Melihat Chadi kesulitan berbicara, wanita di sebelah Chadi pun menyuruh, "Lim, coba panggilin dokter Hera."

"Oke, tunggu di sini, aku cariin Herawati dulu," Pria itu pun terbirit-birit keluar dari kamar. Keduanya lupa mereka hanya tinggal menekan tombol di samping tempat tidur pasien untuk memanggil perawat. Tidak lama kemudian dua dokter dan tiga orang perawat datang memeriksa Chadi di perbaringannya.

Setelah menanggalkan alat bantu napas pada hidungnya, perawat dan dokter memastikan mata, denyut nadi, dan tekanan darah Chadi sembari menanyakan beberapa hal meskipun Chadi hanya bisa menjawab dengan anggukkan atau gelengan. Berdasarkan hasil pemeriksaan cepat, kondisi Chadi dinyatakan normal. Tidak menunjukkan gangguan apapun.

"Syukurlah..." Pria dan wanita yang menemani Chadi sedari tadi memanjatkan syukur. "Kalau gitu apa artinya Chadi bisa keluar dari rumah sakit dalam beberapa minggu, Her?" tanya wanita itu pada dokter bernama Herawati yang sudah mengurus Chadi selama ia tak sadarkan diri.

"Untuk sementara dokter Chadi bakal butuh pemeriksaan lebih lanjut, Ras," dokter Hera tidak dapat memberikan janji. "Setelah hasil pemeriksaan keluar, baru kita bisa lihat apakah dokter Chadi boleh keluar rumah sakit. Kalau hasilnya baik-baik aja pun minimal dua minggu lagi baru bisa keluar."

Saras nampak senang. Ia sepertinya terharu dan sangat bersyukur melihat Chadi siuman. Wanita itu mengajak dokter Hera berdiskusi panjang mengenai proses dan tindak lanjut yang harus Chadi lalui untuk bisa segera keluar dari rumah sakit.

Sementara mereka asyik berbincang, Chadi masih merasa gejolak aneh di kepalanya. Entah karena dikerumuni banyak orang ataukah karena lampu menyilaukan, kepalanya terasa pusing seperti ditonjok-tonjok dan telinganya berdenging keras. Namun hanya sekejap, sebelum kemudian pusing itu hilang dengan sendirinya.

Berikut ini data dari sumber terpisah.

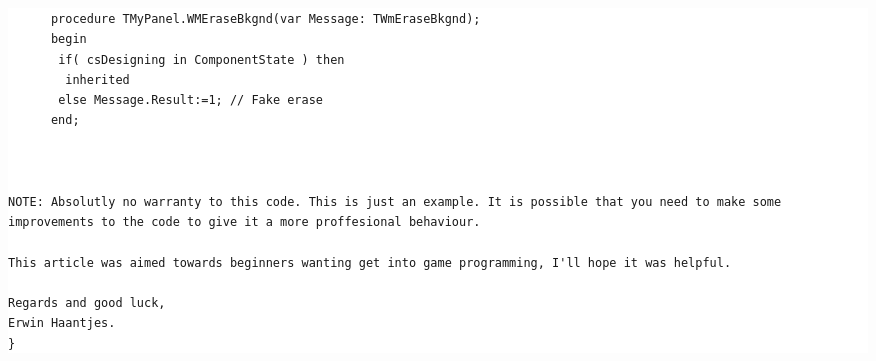           procedure TMyPanel.WMEraseBkgnd(var Message: TWmEraseBkgnd);
          begin
           if( csDesigning in ComponentState ) then
            inherited
           else Message.Result:=1; // Fake erase
          end;
     
     
     
    NOTE: Absolutly no warranty to this code. This is just an example. It is possible that you need to make some
    improvements to the code to give it a more proffesional behaviour.
     
    This article was aimed towards beginners wanting get into game programming, I'll hope it was helpful.
     
    Regards and good luck,
    Erwin Haantjes.
    }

"Mama, mama!" gadis kecil yang sejak tadi menempel di sebelah Chadi memanggil Saras. "Tadi Om Chadi nanya bisik-bisik ke Rara," ia menunjuk Chadi dengan telunjuk kecilnya.

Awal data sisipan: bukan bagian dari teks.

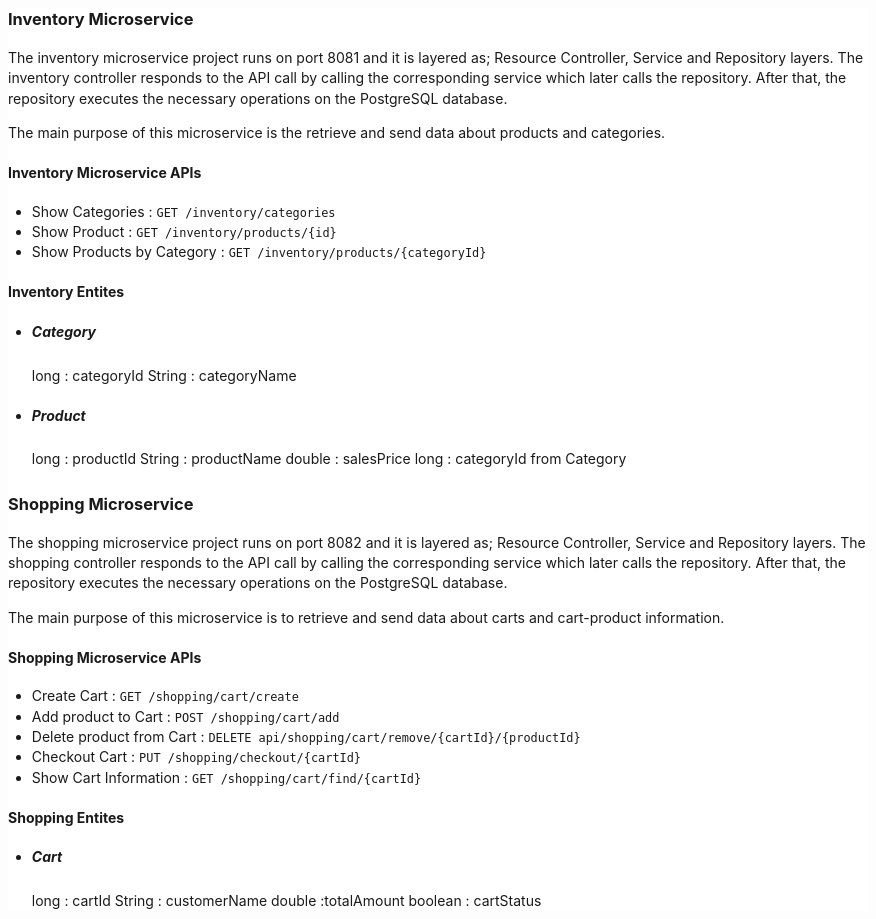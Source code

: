 ### Inventory Microservice

The inventory microservice project runs on port 8081 and it is layered as; Resource Controller, Service and Repository layers. The inventory controller responds to the API call by calling the corresponding service which later calls the repository. After that, the repository executes the necessary operations on the PostgreSQL database.

The main purpose of this microservice is the retrieve and send data about products and categories.

#### Inventory Microservice APIs

- Show Categories : `GET /inventory/categories`
- Show Product : `GET /inventory/products/{id}`
- Show Products by Category : `GET /inventory/products/{categoryId}`

#### Inventory Entites

- ##### Category

  long : categoryId
  String : categoryName

- ##### Product

  long : productId
  String : productName
  double : salesPrice
  long : categoryId from Category

### Shopping Microservice

The shopping microservice project runs on port 8082 and it is layered as; Resource Controller, Service and Repository layers. The shopping controller responds to the API call by calling the corresponding service which later calls the repository. After that, the repository executes the necessary operations on the PostgreSQL database.

The main purpose of this microservice is to retrieve and send data about carts and cart-product information.

#### Shopping Microservice APIs

- Create Cart : `GET /shopping/cart/create`
- Add product to Cart : `POST /shopping/cart/add`
- Delete product from Cart : `DELETE api/shopping/cart/remove/{cartId}/{productId}`
- Checkout Cart : `PUT /shopping/checkout/{cartId}`
- Show Cart Information : `GET /shopping/cart/find/{cartId}`

#### Shopping Entites

- ##### Cart

  long : cartId
  String : customerName
  double :totalAmount
  boolean : cartStatus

Perhatian semua orang spontan teralihkan pada Rara. Tinggi badan anak itu memungkinkan untuk mendekat pada telinga Chadi yang masih terkulai lemah di tempat tidur.

"Om Chadi tadi nanya apa, sayang?" tanya Saras.

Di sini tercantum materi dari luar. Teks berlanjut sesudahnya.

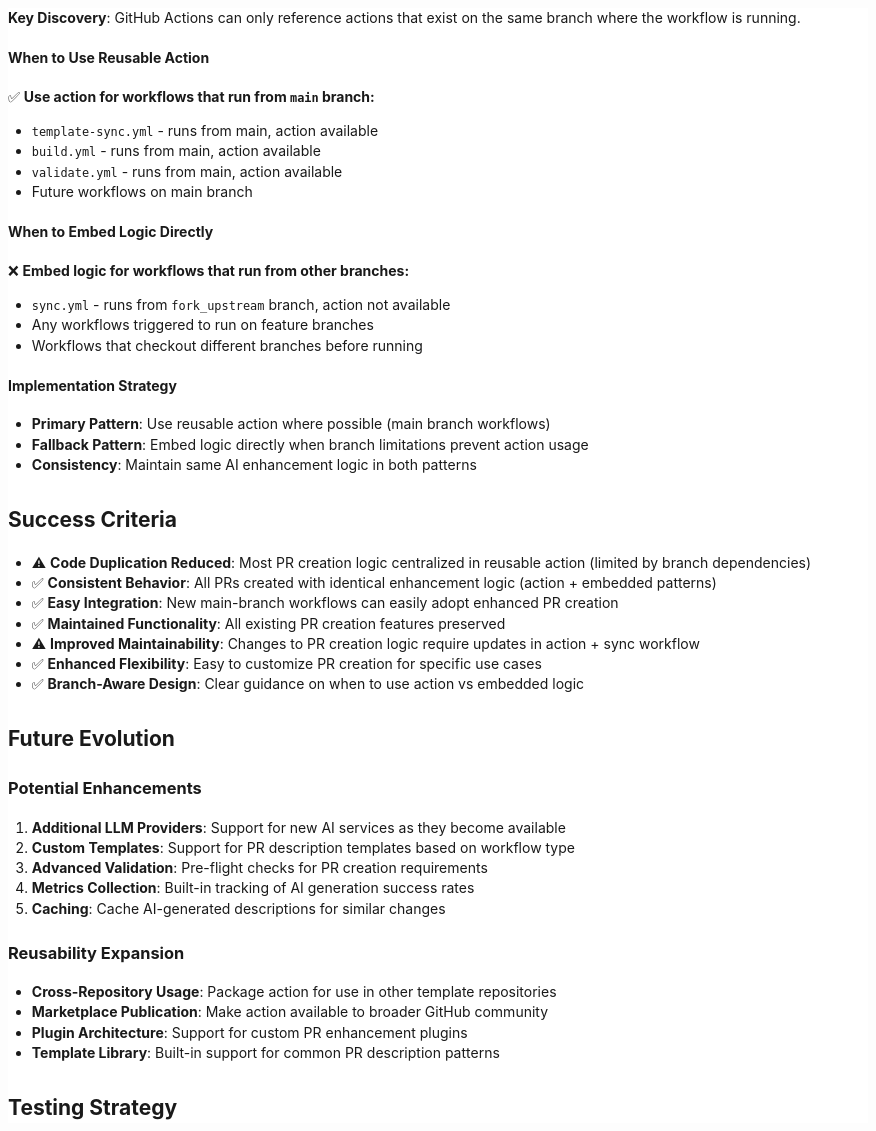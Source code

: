 **Key Discovery**: GitHub Actions can only reference actions that exist on the same branch where the workflow is running.

#### When to Use Reusable Action
✅ **Use action for workflows that run from `main` branch:**
- `template-sync.yml` - runs from main, action available
- `build.yml` - runs from main, action available  
- `validate.yml` - runs from main, action available
- Future workflows on main branch

#### When to Embed Logic Directly
❌ **Embed logic for workflows that run from other branches:**
- `sync.yml` - runs from `fork_upstream` branch, action not available
- Any workflows triggered to run on feature branches
- Workflows that checkout different branches before running

#### Implementation Strategy
- **Primary Pattern**: Use reusable action where possible (main branch workflows)
- **Fallback Pattern**: Embed logic directly when branch limitations prevent action usage
- **Consistency**: Maintain same AI enhancement logic in both patterns

## Success Criteria

- ⚠️ **Code Duplication Reduced**: Most PR creation logic centralized in reusable action (limited by branch dependencies)
- ✅ **Consistent Behavior**: All PRs created with identical enhancement logic (action + embedded patterns)
- ✅ **Easy Integration**: New main-branch workflows can easily adopt enhanced PR creation
- ✅ **Maintained Functionality**: All existing PR creation features preserved
- ⚠️ **Improved Maintainability**: Changes to PR creation logic require updates in action + sync workflow
- ✅ **Enhanced Flexibility**: Easy to customize PR creation for specific use cases
- ✅ **Branch-Aware Design**: Clear guidance on when to use action vs embedded logic

## Future Evolution

### Potential Enhancements
1. **Additional LLM Providers**: Support for new AI services as they become available
2. **Custom Templates**: Support for PR description templates based on workflow type
3. **Advanced Validation**: Pre-flight checks for PR creation requirements
4. **Metrics Collection**: Built-in tracking of AI generation success rates
5. **Caching**: Cache AI-generated descriptions for similar changes

### Reusability Expansion
- **Cross-Repository Usage**: Package action for use in other template repositories
- **Marketplace Publication**: Make action available to broader GitHub community
- **Plugin Architecture**: Support for custom PR enhancement plugins
- **Template Library**: Built-in support for common PR description patterns

## Testing Strategy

Tanpa ragu dan dengan lantang gadis itu berkata, "Om Chadi tadi nanya 'siapa kalian?'"

Sejenak semua orang dewasa di ruang rawat inap VIP itu tertegun.

"Ooh, maksudnya om Chadi nanya ini siapa ya?" Saras menunjuk para perawat di belakang mereka. "Ini perawat rumah sakit yang tadi periksa om Chadi."

Saat bibir Chadi bergerak pelan lagi, gadis itu bernjijit sedikit untuk mendengar pertanyaan Chadi. Rara kemudian menyampaikan pertanyaan Chadi itu kepada semua orang, "'Namamu siapa'? Om Chadi nanya gitu lagi ke Rara."

"Maksudnya Rara nanya nama mama?" Saras bingung mendengar pertanyaan anaknya.

"Bukan," anak bernama Rara menggeleng, "Om Chadi kayaknya nanya nama Rara."

Entah insting ataukah waspada, dokter Herawati kembali mendekati kasur. Ia menunjukkan satu telunjuknya pada Chadi.

"Dokter Chadi," Ia memanggil, "Apa dokter bisa kasih tahu tangan saya ini melambangkan angka berapa?" tanya dokter Hera. Ia tidak bisa mendengar bisikan Chadi.

Maka dari itu Rara membantu menterjemahkan, "Katanya Om Chadi 'satu'."

"Kalau yang ini," Dokter Hera menunjukkan kelima jarinya.

"'Lima'," Rara menyuarakan jawaban dari Chadi.

Dokter Hera mengambil kertas kosong dan menuliskan sesuatu. Kemudian menunjukkan tulisan itu pada Chadi, "Kalau ini tulisannya apa, Dok?"

Butuh waktu sedikit lebih lama sebelum akhirnya Chadi menjawab, yang dibantu terjemahkan oleh Rara, "'rumah sakit' katanya."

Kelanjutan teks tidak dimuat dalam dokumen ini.